━━━━━ RECORDS SUPPLIED

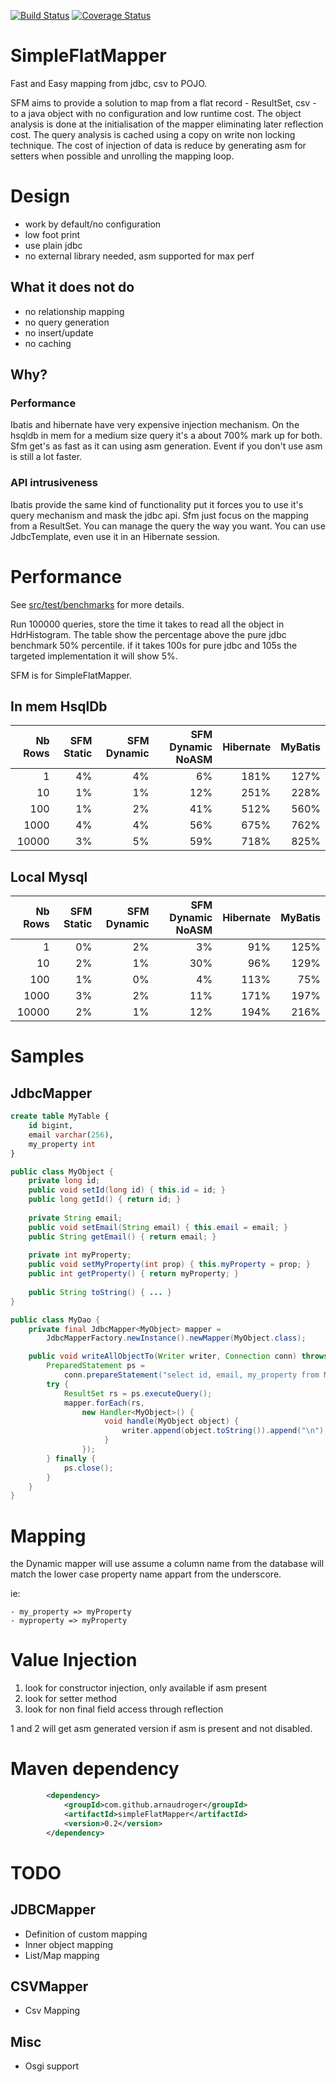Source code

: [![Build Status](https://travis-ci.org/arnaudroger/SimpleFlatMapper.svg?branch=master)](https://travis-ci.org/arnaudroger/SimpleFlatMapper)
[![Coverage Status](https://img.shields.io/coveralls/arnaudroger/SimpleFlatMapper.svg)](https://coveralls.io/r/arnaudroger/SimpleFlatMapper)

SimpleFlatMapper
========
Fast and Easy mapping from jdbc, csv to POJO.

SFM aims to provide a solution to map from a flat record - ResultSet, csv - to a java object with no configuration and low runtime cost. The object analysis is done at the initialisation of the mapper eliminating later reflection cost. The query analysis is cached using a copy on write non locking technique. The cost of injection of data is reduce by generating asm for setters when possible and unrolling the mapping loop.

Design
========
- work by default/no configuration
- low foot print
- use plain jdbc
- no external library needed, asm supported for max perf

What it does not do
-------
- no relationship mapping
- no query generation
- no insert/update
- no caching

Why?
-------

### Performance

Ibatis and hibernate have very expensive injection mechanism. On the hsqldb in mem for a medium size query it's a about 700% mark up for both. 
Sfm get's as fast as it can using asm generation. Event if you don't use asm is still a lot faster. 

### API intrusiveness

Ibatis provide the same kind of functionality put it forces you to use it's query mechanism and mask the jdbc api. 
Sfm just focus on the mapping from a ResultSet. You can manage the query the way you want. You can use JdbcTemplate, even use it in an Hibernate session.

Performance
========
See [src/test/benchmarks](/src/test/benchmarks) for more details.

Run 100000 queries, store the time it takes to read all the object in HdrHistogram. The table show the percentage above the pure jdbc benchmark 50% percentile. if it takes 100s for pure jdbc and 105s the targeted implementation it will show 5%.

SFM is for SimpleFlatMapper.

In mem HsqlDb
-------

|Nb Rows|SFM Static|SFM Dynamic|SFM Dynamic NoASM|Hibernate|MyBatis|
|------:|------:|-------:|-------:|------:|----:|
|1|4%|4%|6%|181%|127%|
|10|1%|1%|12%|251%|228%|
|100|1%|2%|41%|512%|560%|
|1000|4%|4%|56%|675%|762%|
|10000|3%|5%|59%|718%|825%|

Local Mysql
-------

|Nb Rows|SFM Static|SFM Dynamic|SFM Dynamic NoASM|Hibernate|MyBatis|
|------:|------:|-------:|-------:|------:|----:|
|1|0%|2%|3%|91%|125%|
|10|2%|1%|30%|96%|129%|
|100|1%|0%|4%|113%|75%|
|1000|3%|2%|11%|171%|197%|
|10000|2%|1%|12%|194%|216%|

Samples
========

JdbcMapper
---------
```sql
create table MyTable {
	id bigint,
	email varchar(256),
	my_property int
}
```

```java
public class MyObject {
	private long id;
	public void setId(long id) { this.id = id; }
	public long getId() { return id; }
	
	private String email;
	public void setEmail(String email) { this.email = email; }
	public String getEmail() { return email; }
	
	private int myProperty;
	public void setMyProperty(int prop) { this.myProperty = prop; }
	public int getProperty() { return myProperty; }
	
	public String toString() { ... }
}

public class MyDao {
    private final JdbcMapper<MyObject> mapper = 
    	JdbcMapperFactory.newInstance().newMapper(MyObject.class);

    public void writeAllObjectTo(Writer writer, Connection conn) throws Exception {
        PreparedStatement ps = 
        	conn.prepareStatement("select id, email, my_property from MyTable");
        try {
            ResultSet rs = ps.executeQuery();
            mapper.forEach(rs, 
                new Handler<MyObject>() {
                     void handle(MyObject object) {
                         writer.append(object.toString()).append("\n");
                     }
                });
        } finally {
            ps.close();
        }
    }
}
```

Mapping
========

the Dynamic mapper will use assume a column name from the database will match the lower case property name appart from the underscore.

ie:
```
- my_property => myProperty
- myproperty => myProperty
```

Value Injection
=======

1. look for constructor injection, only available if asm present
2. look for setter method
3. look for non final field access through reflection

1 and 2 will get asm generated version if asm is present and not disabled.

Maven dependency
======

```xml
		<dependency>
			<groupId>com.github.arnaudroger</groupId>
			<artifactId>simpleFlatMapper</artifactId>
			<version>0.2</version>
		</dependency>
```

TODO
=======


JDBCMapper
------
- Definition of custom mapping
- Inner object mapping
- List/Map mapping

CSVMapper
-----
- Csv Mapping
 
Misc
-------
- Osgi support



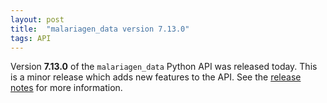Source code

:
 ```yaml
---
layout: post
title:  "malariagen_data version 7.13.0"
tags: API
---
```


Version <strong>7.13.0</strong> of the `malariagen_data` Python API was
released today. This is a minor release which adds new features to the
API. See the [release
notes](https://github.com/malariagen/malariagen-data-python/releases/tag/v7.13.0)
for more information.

━━━━━━━━━━

WHAT THE EXERCISE ASKS: Out of the material above, select every line that holds the string "toString".

ANSWER TO THE EXERCISE:
	public String toString() { ... }
                         writer.append(object.toString()).append("\n");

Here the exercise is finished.